The most common serious infection is pneumonia.

Serious pneumocystis jiroveci pneumonia (PJP) infection occurred in 0.6% of patients treated with monotherapy.

Considering PJP prophylaxis for populations at risk.

Withhold drug in patients with suspected PJP infection of any grade. If confirmed, treat infection until resolution, then resume at previous dose with concomitant PJP prophylaxis.

Hyperglycemia glucose occurs in 41% of patients, with

serious hyperglycemic events occurred in 2.8% of patients.

Blood glucose levels typically peak 5 to 8 hours post-infusion and subsequently decline to baseline levels.

Grade 3 hypertension occurred in 26% of patients, with serious hypertensive events occurring in 0.9% of patients.

Treatment may result in infusion-related hypertension.

Non-infectious pneumonitis occurs in 5% of patients.

Patients with pneumonitis have been managed by withholding the drug and administration of systemic corticosteroids.

Grade 3 or 4 neutropenia occurs in 24% of patients treated, while serious neutropenic events occurred in 1.3%.

Blood counts should be monitored at least weekly during treatment

The drug should be withheld, reduction in dose dose, or discontinued depending on the severity and persistence of neutropenia.
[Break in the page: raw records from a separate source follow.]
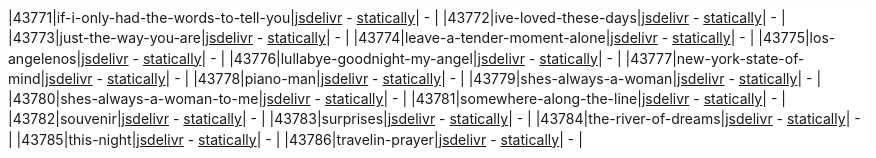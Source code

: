 |43771|if-i-only-had-the-words-to-tell-you|[jsdelivr](https://cdn.jsdelivr.net/gh/dbchord/c7-3-6/40001-45000/43501-44000/if-i-only-had-the-words-to-tell-you.webp) - [statically](https://cdn.statically.io/gh/dbchord/c7-3-6/i/40001-45000/43501-44000/if-i-only-had-the-words-to-tell-you.webp)| - |
|43772|ive-loved-these-days|[jsdelivr](https://cdn.jsdelivr.net/gh/dbchord/c7-3-6/40001-45000/43501-44000/ive-loved-these-days.webp) - [statically](https://cdn.statically.io/gh/dbchord/c7-3-6/i/40001-45000/43501-44000/ive-loved-these-days.webp)| - |
|43773|just-the-way-you-are|[jsdelivr](https://cdn.jsdelivr.net/gh/dbchord/c7-3-6/40001-45000/43501-44000/just-the-way-you-are.webp) - [statically](https://cdn.statically.io/gh/dbchord/c7-3-6/i/40001-45000/43501-44000/just-the-way-you-are.webp)| - |
|43774|leave-a-tender-moment-alone|[jsdelivr](https://cdn.jsdelivr.net/gh/dbchord/c7-3-6/40001-45000/43501-44000/leave-a-tender-moment-alone.webp) - [statically](https://cdn.statically.io/gh/dbchord/c7-3-6/i/40001-45000/43501-44000/leave-a-tender-moment-alone.webp)| - |
|43775|los-angelenos|[jsdelivr](https://cdn.jsdelivr.net/gh/dbchord/c7-3-6/40001-45000/43501-44000/los-angelenos.webp) - [statically](https://cdn.statically.io/gh/dbchord/c7-3-6/i/40001-45000/43501-44000/los-angelenos.webp)| - |
|43776|lullabye-goodnight-my-angel|[jsdelivr](https://cdn.jsdelivr.net/gh/dbchord/c7-3-6/40001-45000/43501-44000/lullabye-goodnight-my-angel.webp) - [statically](https://cdn.statically.io/gh/dbchord/c7-3-6/i/40001-45000/43501-44000/lullabye-goodnight-my-angel.webp)| - |
|43777|new-york-state-of-mind|[jsdelivr](https://cdn.jsdelivr.net/gh/dbchord/c7-3-6/40001-45000/43501-44000/new-york-state-of-mind.webp) - [statically](https://cdn.statically.io/gh/dbchord/c7-3-6/i/40001-45000/43501-44000/new-york-state-of-mind.webp)| - |
|43778|piano-man|[jsdelivr](https://cdn.jsdelivr.net/gh/dbchord/c7-3-6/40001-45000/43501-44000/piano-man.webp) - [statically](https://cdn.statically.io/gh/dbchord/c7-3-6/i/40001-45000/43501-44000/piano-man.webp)| - |
|43779|shes-always-a-woman|[jsdelivr](https://cdn.jsdelivr.net/gh/dbchord/c7-3-6/40001-45000/43501-44000/shes-always-a-woman.webp) - [statically](https://cdn.statically.io/gh/dbchord/c7-3-6/i/40001-45000/43501-44000/shes-always-a-woman.webp)| - |
|43780|shes-always-a-woman-to-me|[jsdelivr](https://cdn.jsdelivr.net/gh/dbchord/c7-3-6/40001-45000/43501-44000/shes-always-a-woman-to-me.webp) - [statically](https://cdn.statically.io/gh/dbchord/c7-3-6/i/40001-45000/43501-44000/shes-always-a-woman-to-me.webp)| - |
|43781|somewhere-along-the-line|[jsdelivr](https://cdn.jsdelivr.net/gh/dbchord/c7-3-6/40001-45000/43501-44000/somewhere-along-the-line.webp) - [statically](https://cdn.statically.io/gh/dbchord/c7-3-6/i/40001-45000/43501-44000/somewhere-along-the-line.webp)| - |
|43782|souvenir|[jsdelivr](https://cdn.jsdelivr.net/gh/dbchord/c7-3-6/40001-45000/43501-44000/souvenir.webp) - [statically](https://cdn.statically.io/gh/dbchord/c7-3-6/i/40001-45000/43501-44000/souvenir.webp)| - |
|43783|surprises|[jsdelivr](https://cdn.jsdelivr.net/gh/dbchord/c7-3-6/40001-45000/43501-44000/surprises.webp) - [statically](https://cdn.statically.io/gh/dbchord/c7-3-6/i/40001-45000/43501-44000/surprises.webp)| - |
|43784|the-river-of-dreams|[jsdelivr](https://cdn.jsdelivr.net/gh/dbchord/c7-3-6/40001-45000/43501-44000/the-river-of-dreams.webp) - [statically](https://cdn.statically.io/gh/dbchord/c7-3-6/i/40001-45000/43501-44000/the-river-of-dreams.webp)| - |
|43785|this-night|[jsdelivr](https://cdn.jsdelivr.net/gh/dbchord/c7-3-6/40001-45000/43501-44000/this-night.webp) - [statically](https://cdn.statically.io/gh/dbchord/c7-3-6/i/40001-45000/43501-44000/this-night.webp)| - |
|43786|travelin-prayer|[jsdelivr](https://cdn.jsdelivr.net/gh/dbchord/c7-3-6/40001-45000/43501-44000/travelin-prayer.webp) - [statically](https://cdn.statically.io/gh/dbchord/c7-3-6/i/40001-45000/43501-44000/travelin-prayer.webp)| - |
Severe cutaneous reactions Grade 3 and 4 occurred in 2.8% and 0.6% of patients treated.

Serious cutaneous reaction events were reported in 0.9% and include: dermatitis exfoliative, exfoliative rash, pruritus, and rash, including maculo-papular rash.

Can cause fetal harm when administered to a pregnant woman.

Women are advised not to breastfeed.

Serious adverse reactions reported to occur in 26%) patients.

The most frequent serious adverse reactions are pneumonia (8%), pneumonitis (5%) and hyperglycemia (5%).

The most frequently observed adverse drug reactions of 20% are hyperglycemia (54%), leukopenia (36%), diarrhea (36%), decreased general strength and energy (36%), hypertension (35%), neutropenia (32%), nausea (26%), thrombocytopenia (22%), and lower respiratory tract infections (21%).

Should avoid concomitant use with strong CYP3A inducers, and the dose should be reduced to 45 mg when concomitantly administered with strong CYP3A inhibitors.